Thanksgiving is one holiday that has generated relatively few collectibles. Turkeys in one form or another head the list - in fact, in many cases, they are the only item on the list. Pilgrim figurines and postcards may also show up in a Thanksgiving collection, as well as some items such as Indian corn which relate to autumn in general.
For many years, candy container favors were popular on Thanksgiving dinner tables. These were, not surprisingly, usually in the shape of turkeys.
The early ones, produced in Germany in the first few decades of this century, are great additions to a collection. They were made of papi-er-mache, plaster-of-paris or a composition material. These table favors were often sold as sets, with a centerpiece bird as much as a foot high, and enough smaller ones, both hens and gobblers, to place at each table setting. Most of them separated in the middle to insert the candy; a few had heads that came off instead.
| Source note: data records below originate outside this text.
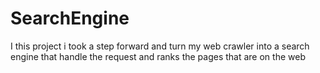 # SearchEngine


I this project i took a step forward and turn my web crawler into a search engine that handle the request and ranks the pages that are on the web
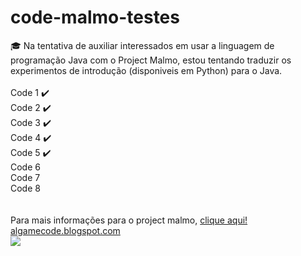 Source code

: # code-malmo-testes
:mortar_board: Na tentativa de auxiliar interessados em usar a linguagem de programação Java com o Project Malmo, estou tentando traduzir os experimentos de introdução (disponiveis em Python) para o Java.
<br><br>
Code 1 :heavy_check_mark:<br>
Code 2 :heavy_check_mark:<br>
Code 3 :heavy_check_mark:<br>
Code 4 :heavy_check_mark:<br>
Code 5 :heavy_check_mark:<br>
Code 6 <br>
Code 7 <br>
Code 8 <br>
<br><br>
Para mais informações para o project malmo, <a href="https://github.com/Microsoft/malmo"> clique aqui!</a><br>
<a href="http://algamecode.blogspot.com.br/"> algamecode.blogspot.com </a><br>
<a href="http://algamecode.blogspot.com"><img src="http://2.bp.blogspot.com/-Rcc_FFRL4bA/WIjkQ9G4piI/AAAAAAAACY4/jNV8o3no_YA1BL0ndWXYVQRyOWxDz11CwCK4B/s1220/cabecalhoalgc.png"/></a>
The very elaborate ones had glass eyes, and feet of heavy wire or lead. Other variations were also made, and these help to make a collection interesting.
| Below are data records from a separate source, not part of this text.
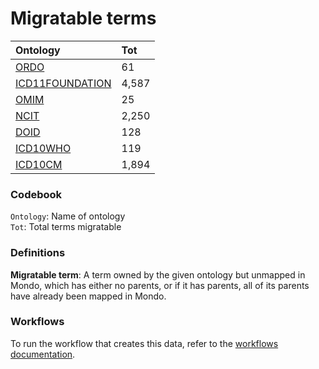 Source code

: # Migratable terms
| Ontology                                        | Tot   |
|:------------------------------------------------|:------|
| [ORDO](./migrate_ordo.md)                       | 61    |
| [ICD11FOUNDATION](./migrate_icd11foundation.md) | 4,587 |
| [OMIM](./migrate_omim.md)                       | 25    |
| [NCIT](./migrate_ncit.md)                       | 2,250 |
| [DOID](./migrate_doid.md)                       | 128   |
| [ICD10WHO](./migrate_icd10who.md)               | 119   |
| [ICD10CM](./migrate_icd10cm.md)                 | 1,894 |

### Codebook
`Ontology`: Name of ontology    
`Tot`: Total terms migratable

### Definitions
**Migratable term**: A term owned by the given ontology but unmapped in Mondo, which has either no parents, or if it has 
parents, all of its parents have already been mapped in Mondo.

### Workflows
To run the workflow that creates this data, refer to the [workflows documentation](../developer/workflows.md).
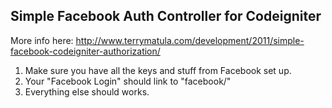 ## Simple Facebook Auth Controller for Codeigniter

More info here: http://www.terrymatula.com/development/2011/simple-facebook-codeigniter-authorization/

1. Make sure you have all the keys and stuff from Facebook set up.
2. Your "Facebook Login" should link to "facebook/"
3. Everything else should works.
The Japanese also made turkey candy containers for export to this country during the 1930s. Their work was generally painted more brightly than those from Germany, but showed less care with detail.
There were also a number of candy containers produced by American manufacturers during the 1940s and ‘50s. These were made of a rough cardboard material and were painted an overall rust/brown color. Not much attention was given to detail.
The candy containers were not limited strictly to turkeys. You might also find a duck, goose or chicken, and perhaps a Pilgrim man or woman.
Table accessories made of paper may also be included in a collection. The colorful lithography makes them very appealing. Paper napkins, plates, cups and tablecloths were all available from the late 1800s. As the candy containers, most featured the turkey as the central motif.
By their nature, of course, they aren’t easy to find. A paper napkin that was used for a Thanksgiving dinner was rarely kept. The whole point of using them was to be able to throw all the paper away afterwards.
Thanksgiving greeting cards were quite popular during the 1920s and ‘30s. The Germans made most of the early ones, as well as many of the postcards with Thanksgiving themes.
Table centerpieces of cardboard - again, almost always of turkeys - were also popular in the 1930s , and on into the ‘40s. They were usually over a foot in height. If there wasn’t room on the table, they could be hung in a window or taped to a door as a greeting.
Another table accessory produced in Japan in the 1930s featured the turkey as a celluloid place card holder.
There are a few other areas where a collector might find additions to a Thanksgiving collection. A few old toys and games feature this holiday, and turkeys might show up in a variety of other materials.
Thanksgiving and Turkey Collectibles, by John W. Thomas and Sandra L. Thomas (Schiffer Publishing, 2004) offers lots of additional ideas if you decide to collect Thanksgiving turkeys.